The project, expected to be completed in 2024, could well be one of the biggest scientific and computing feats of all time.

If you take the current global daily Internet traffic and multiply it by two, you are in the range of the data set that the SKA radio telescope will be collecting every day,” said Ton Engbersen of IBM Research´s Zurich facility. “This is Big Data Analytics to the extreme. With DOME we will embark on one of the most data-intensive science projects ever planned, which will eventually have much broader applications beyond radio astronomy research.”

IBM had already built a rapport with ASTRON when it developed a supercomputer for its low-frequency array (LOFAR) in 2005. That is seen as an important stepping stone for IBM moving forward with the DOME project. LOFAR uses an IBM Blue Gene/P system.

The DOME project, based in the Netherlands at the ASTRON and IBM Center for Exascale Technology in Drenthe, will proceed regardless of which of the two competing SKA hosts -- Australia and South Africa -- wins the bid to host the telescope. A decision on where SKA will be built should be given some time this year.

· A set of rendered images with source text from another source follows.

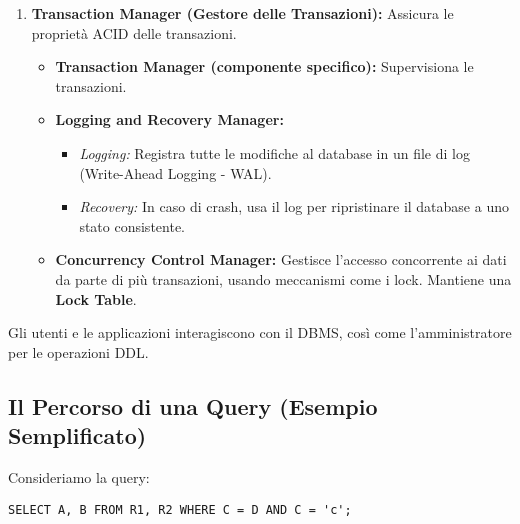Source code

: \begin{enumerate}
    \item \textbf{Transaction Manager (Gestore delle Transazioni):} Assicura le proprietà ACID delle transazioni.
    \begin{itemize}
        \item \textbf{Transaction Manager (componente specifico):} Supervisiona le transazioni.
        \item \textbf{Logging and Recovery Manager:}
        \begin{itemize}
            \item \textit{Logging:} Registra tutte le modifiche al database in un file di log (Write-Ahead Logging - WAL).
            \item \textit{Recovery:} In caso di crash, usa il log per ripristinare il database a uno stato consistente.
        \end{itemize}
        \item \textbf{Concurrency Control Manager:} Gestisce l'accesso concorrente ai dati da parte di più transazioni, usando meccanismi come i lock. Mantiene una \textbf{Lock Table}.
    \end{itemize}
\end{enumerate}
Gli utenti e le applicazioni interagiscono con il DBMS, così come l'amministratore per le operazioni DDL.

\subsection{Il Percorso di una Query (Esempio Semplificato)}
Consideriamo la query:
\begin{verbatim}
SELECT A, B FROM R1, R2 WHERE C = D AND C = 'c';
\end{verbatim}


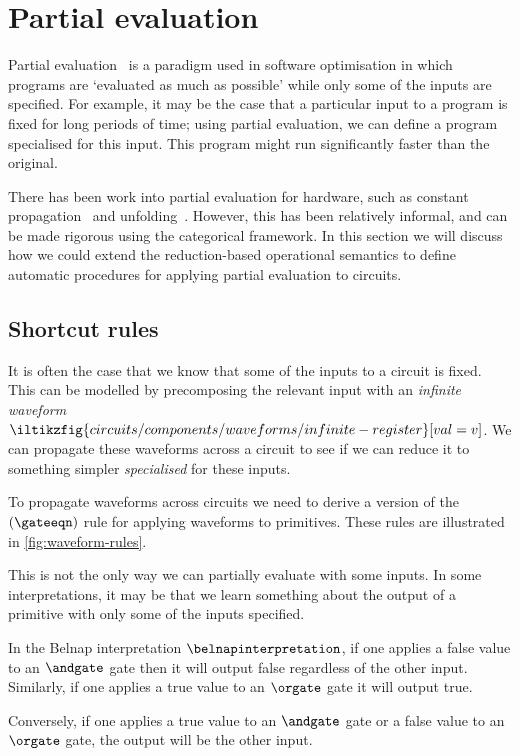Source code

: \section{Partial evaluation}\label{sec:partial}

Partial evaluation~\cite{jones1996introduction} is a paradigm used in software
optimisation in which programs are `evaluated as much as possible' while only
some of the inputs are specified.
For example, it may be the case that a particular input to a program is fixed
for long periods of time; using partial evaluation, we can define a program
specialised for this input.
This program might run significantly faster than the original.

There has been work into partial evaluation for hardware, such as constant
propagation~\cite{singh1996expressing,singh1999partial} and
unfolding~\cite{thompson2006bitlevel}.
However, this has been relatively informal, and can be made rigorous using the
categorical framework.
In this section we will discuss how we could extend the reduction-based
operational semantics to define automatic procedures for applying partial
evaluation to circuits.

\subsection{Shortcut rules}

It is often the case that we know that some of the inputs to a circuit is fixed.
This can be modelled by precomposing the relevant input with an
\emph{infinite waveform} \(
\iltikzfig{circuits/components/waveforms/infinite-register}[val=v]
\).
We can propagate these waveforms across a circuit to see if we can reduce it to
something simpler \emph{specialised} for these inputs.

To propagate waveforms across circuits we need to derive a version of the
\((\gateeqn)\) rule for applying waveforms to primitives.
These rules are illustrated in \cref{fig:waveform-rules}.



This is not the only way we can partially evaluate with some inputs.
In some interpretations, it may be that we learn something about the output of
a primitive with only some of the inputs specified.

\begin{example}
    In the Belnap interpretation \(\belnapinterpretation\), if one applies a
    false value to an \(\andgate\) gate then it will output false regardless of
    the other input.
    Similarly, if one applies a true value to an \(\orgate\) gate it will output
    true.

    Conversely, if one applies a true value to an \(\andgate\) gate or a false
    value to an \(\orgate\) gate, the output will be the other input.
\end{example}

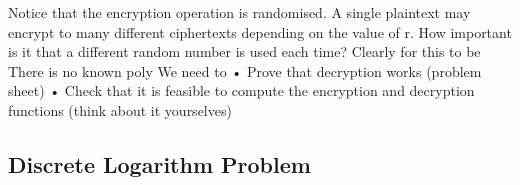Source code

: Notice that the encryption operation is randomised. A single plaintext may encrypt to many different ciphertexts depending on the value of r. How important is it that a different random number is used each time?
Clearly for this to be%
There is no known poly%
We need to
• Prove that decryption works (problem sheet)
• Check that it is feasible to compute the encryption and decryption functions (think about it yourselves)

\subsection{Discrete Logarithm Problem}
%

The SKA project is backed by an international consortium to build the world´s largest and most sensitive radio telescope. Experts estimate that the processing power required to operate such a telescope will be equal to several millions of today´s fastest computers. Scientists plan to use SKA to explore evolving galaxies, dark matter, and possible data from the Big Bang -- an event that created the universe more than 13 billion years ago.

“To detect [signals from deep space], you really need a good antenna,” Ronald Luitjen, an IBM scientist and data motion architect on the international project, told Dean Takahashi of Venture Beat. “It would be the equivalent of 3 million TV antennae dishes. This will be a unique instrument. Nothing else can do this kind of science.”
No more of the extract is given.